В нашем небольшом городке имелось место населенное подростками, бездомными пьяницами, и иногда насильниками. Но лишь после наступления темноты оно становилось таким веселым. При свете дня это была лишь свалка металлолома, заброшенных аттракционов и огромных гектаров сорняка.
Пройдя в самую дальнюю часть парка где было колесо обозрения – самая забытая часть этого места – я вдохнула полной грудью. Посмотрев вокруг, пришло странное чувство восхищения. В отличие от своих ровесников мне никогда не нравились заброшенные участки. Все видели в ржавом металле, поросших мхом сооружениях особую эстетику. До тошноты романтизированный бред. Но в тот день, видя огромное колесо обозрения и скрытую ото всех за деревьями поляну в лучах закатного солнца все существо приходило в восторг.


Вокруг было тихо. Ветер создавал шелест листвы, птицы ходили по земле в поисках еды. Мысленно извинившись перед всем миром, я закричала. Все птицы сразу улетели. Стало так пусто. На секунду, замолчав, лицо покраснело от стыда. Только в следующую минуту стало так больно, что все тело пробило судорогой и рыданиями. Ноги так устали, что начали трястись, словно веточки на которых стоит покачивающийся груз. В глазах так помутнело, а в горле застрял ком. Я упала на колени и кричала.

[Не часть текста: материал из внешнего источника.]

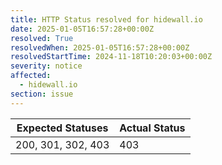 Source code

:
 ```yaml
---
title: HTTP Status resolved for hidewall.io
date: 2025-01-05T16:57:28+00:00Z
resolved: True
resolvedWhen: 2025-01-05T16:57:28+00:00Z
resolvedStartTime: 2024-11-18T10:20:03+00:00Z
severity: notice
affected:
  - hidewall.io
section: issue
---
```


| Expected Statuses | Actual Status  |
|-------------------|----------------|
| 200, 301, 302, 403 | 403 |
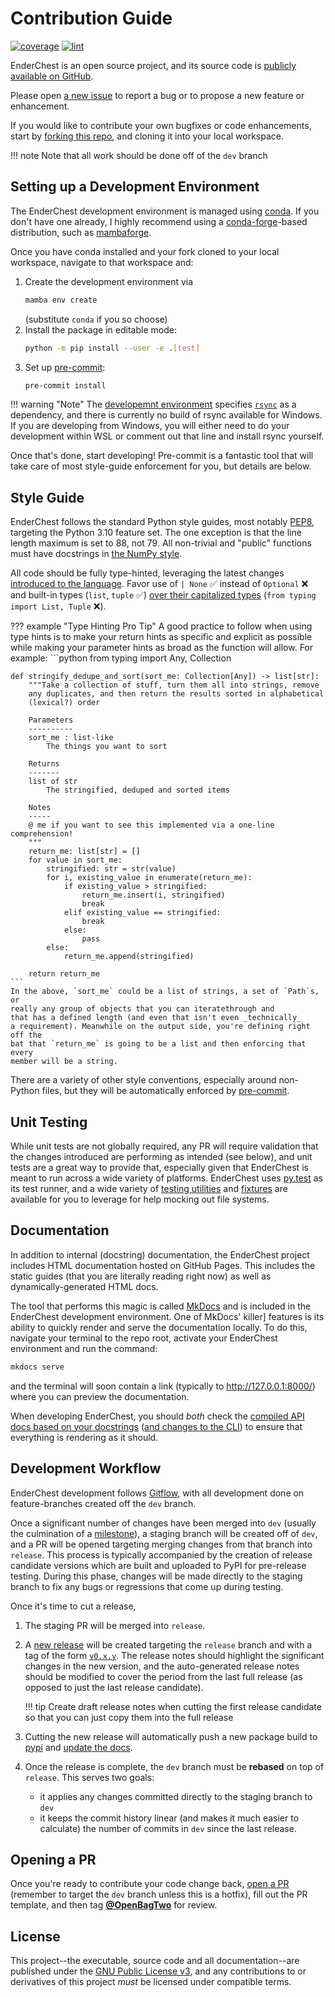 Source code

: # Contribution Guide

[![coverage](../img/coverage.svg)](../coverage)
[![lint](../img/pylint.svg)](../lint-report.txt)

EnderChest is an open source project, and its source code is
[publicly available on GitHub](https://github.com/OpenBagTwo/EnderChest).

Please open [a new issue](https://github.com/OpenBagTwo/EnderChest/issues/new)
to report a bug or to propose a new feature or enhancement.

If you would like to contribute your own bugfixes or code enhancements, start by
[forking this repo](https://github.com/OpenBagTwo/EnderChest/fork), and cloning
it into your local workspace.

!!! note
    Note that all work should be done off of the `dev` branch

## Setting up a Development Environment

The EnderChest development environment is managed using
[conda](https://docs.conda.io/en/latest/). If you don't have one already,
I highly recommend using a [conda-forge](https://conda-forge.org/)-based
distribution, such as [mambaforge](https://github.com/conda-forge/miniforge#mambaforge).

Once you have conda installed and your fork cloned to your local workspace, navigate
to that workspace and:

1. Create the development environment via
   ```bash
   mamba env create
   ```
   (substitute `conda` if you so choose)
1. Install the package in editable mode:
   ```bash
   python -m pip install --user -e .[test]
   ```
1. Set up [pre-commit](https://pre-commit.com/):
   ```bash
   pre-commit install
   ```

!!! warning "Note"
    The [developemnt environment](https://github.com/OpenBagTwo/EnderChest/blob/dev/environment.yml)
    specifies [`rsync`](https://anaconda.org/conda-forge/rsync) as a dependency,
    and there is currently no build of rsync available for Windows. If you are
    developing from Windows, you will either need to do your development within
    WSL or comment out that line and install rsync yourself.


Once that's done, start developing! Pre-commit is a fantastic tool that will
take care of most style-guide enforcement for you, but details are below.

## Style Guide

EnderChest follows the standard Python style guides, most notably
[PEP8](https://peps.python.org/pep-0008/), targeting the Python 3.10 feature set.
The one exception is that the line length maximum is set to 88, not 79. All
non-trivial and "public" functions must have docstrings in
[the NumPy style](https://numpydoc.readthedocs.io/en/latest/format.html).

All code should be fully type-hinted, leveraging the latest changes
[introduced to the language](https://docs.python.org/3/whatsnew/3.10.html#new-features-related-to-type-hints).
Favor use of `| None` ✅ instead of `Optional` ❌ and built-in types (`list`, `tuple` ✅)
[over their capitalized types](https://docs.python.org/3/whatsnew/3.9.html#type-hinting-generics-in-standard-collections)
(`from typing import List, Tuple` ❌).

??? example "Type Hinting Pro Tip"
    A good practice to follow when using type hints is to make your return hints
    as specific and explicit as possible while making your parameter hints
    as broad as the function will allow. For example:
    ```python
    from typing import Any, Collection


    def stringify_dedupe_and_sort(sort_me: Collection[Any]) -> list[str]:
        """Take a collection of stuff, turn them all into strings, remove
        any duplicates, and then return the results sorted in alphabetical
        (lexical?) order

        Parameters
        ----------
        sort_me : list-like
            The things you want to sort

        Returns
        -------
        list of str
            The stringified, deduped and sorted items

        Notes
        -----
        @ me if you want to see this implemented via a one-line comprehension!
        """
        return_me: list[str] = []
        for value in sort_me:
            stringified: str = str(value)
            for i, existing_value in enumerate(return_me):
                if existing_value > stringified:
                    return_me.insert(i, stringified)
                    break
                elif existing_value == stringified:
                    break
                else:
                    pass
            else:
                return_me.append(stringified)

        return return_me
    ```
    In the above, `sort_me` could be a list of strings, a set of `Path`s, or
    really any group of objects that you can iteratethrough and
    that has a defined length (and even that isn't even _technically_
    a requirement). Meanwhile on the output side, you're defining right off the
    bat that `return_me` is going to be a list and then enforcing that every
    member will be a string.

There are a variety of other style conventions, especially around non-Python
files, but they will be automatically enforced by
[pre-commit](https://github.com/OpenBagTwo/EnderChest/blob/dev/.pre-commit-config.yaml).

## Unit Testing

While unit tests are not globally required, any PR will require validation that
the changes introduced are performing as intended (see below), and unit tests
are a great way to provide that, especially given that EnderChest is meant to
run across a wide variety of platforms. EnderChest uses
[py.test](https://docs.pytest.org/en/7.3.x/) as its test runner, and a wide
variety of
[testing utilities](https://github.com/OpenBagTwo/EnderChest/blob/dev/enderchest/test/utils.py)
and [fixtures](https://github.com/OpenBagTwo/EnderChest/blob/dev/enderchest/test/conftest.py)
are available for you to leverage for help mocking out file systems.

## Documentation

In addition to internal (docstring) documentation, the EnderChest project includes
HTML documentation hosted on GitHub Pages. This includes the static guides (that
you are literally reading right now) as well as dynamically-generated HTML docs.

The tool that performs this magic is called [MkDocs](https://www.mkdocs.org/) and
is included in the EnderChest development environment. One of MkDocs' killer]
features is its ability to quickly render and serve the documentation locally.
To do this, navigate your terminal to the repo root, activate your EnderChest
environment and run the command:

```bash
mkdocs serve
```

and the terminal will soon contain a link (typically to http://127.0.0.1:8000/)
where you can preview the documentation.

When developing EnderChest, you should _both_ check
the [compiled API docs based on your docstrings](http://127.0.0.1:8000/reference/enderchest/)
([and changes to the CLI](http://127.0.0.1:8000/cli/)) to ensure that everything
is rendering as it should.

## Development Workflow

EnderChest development follows
[Gitflow](https://www.atlassian.com/git/tutorials/comparing-workflows/gitflow-workflow),
with all development done on feature-branches created off the `dev` branch.

Once a significant number of changes have been merged into `dev` (usually the
culmination of a
[milestone](https://github.com/OpenBagTwo/EnderChest/milestones)), a staging
branch will be created off of `dev`, and a PR will be opened targeting merging
changes from that branch into `release`. This process is typically accompanied
by the creation of release candidate versions which are built and uploaded to PyPI
for pre-release testing. During this phase, changes will be made directly
to the staging branch to fix any bugs or regressions that come up during testing.

Once it's time to cut a release,

1. The staging PR will be merged into `release`.
2. A [new release](https://github.com/OpenBagTwo/EnderChest/releases/new) will
   be created targeting the `release` branch and with a tag of the form
   [`v0.x.y`](https://semver.org/). The release notes should highlight the
   significant changes in the new version, and the auto-generated release notes
   should be modified to cover the period from the last full release
   (as opposed to just the last release candidate).

    !!! tip
        Create draft release notes when cutting the first release candidate
        so that you can just copy them into the full release

3. Cutting the new release will automatically push a new package build to
   [pypi](https://pypi.org/project/enderchest/) and
   [update the docs](https://openbagtwo.github.io/EnderChest/release/).
4. Once the release is complete, the `dev` branch must be **rebased** on top of
   `release`. This serves two goals:
   - it applies any changes committed directly to the staging branch to `dev`
   - it keeps the commit history linear (and makes it much easier to calculate)
     the number of commits in `dev` since the last release.

## Opening a PR

Once you're ready to contribute your code change back,
[open a PR](https://github.com/OpenBagTwo/EnderChest/compare) (remember to
target the `dev` branch unless this is a hotfix), fill out the PR template, and
then tag **[@OpenBagTwo](https://github.com/OpenBagTwo)** for review.

## License

This project--the executable, source code and all documentation--are published
under the
[GNU Public License v3](https://github.com/OpenBagTwo/EnderChest/blob/dev/LICENSE),
and any contributions to or derivatives of this project _must_ be licensed under
compatible terms.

Так больно. Было невыносимо физически ощущать, как перехватывает дыхание, как сжимаются пальцы на горле. Колени были содраны и в синяках. В ушах стоял гул. А из легких все еще вырывался воздух, становясь визгом, которым я надеялась донести до кого-нибудь свою беспомощность. 

Прошло много времени. Я устала. Тело обмякло и даже встать и сесть на ближайшую скамейку не было ни сил, ни желания. Небо потихоньку красилось в яркий оранжевый, а облака приобретали малиновые оттенки. Листья срывал ветер и разносил далеко-далеко. Воздух наполнялся свежестью, или мне так только показалось. Было так тепло. Весь пейзаж делал все таким теплым. Даже казалось бы, холодное железо было нагрето не столько от солнца сколько от самого воздуха – в нем был уют и что-то домашнее.
- Хочешь воды? – так неожиданно издалека раздался строгий резкий голос.
Сердце пробили сильные удары, а лицо покраснело. Когда я обернулась на голос, то увидела сидящую в тени женщину. Лицо ее было закрыто черной вуалью, а остальная одежда была просто спортивным костюмом. В руках она держала трость. Весь ее внешний вид создавал такой жуткий контраст, что я невольно попятилась.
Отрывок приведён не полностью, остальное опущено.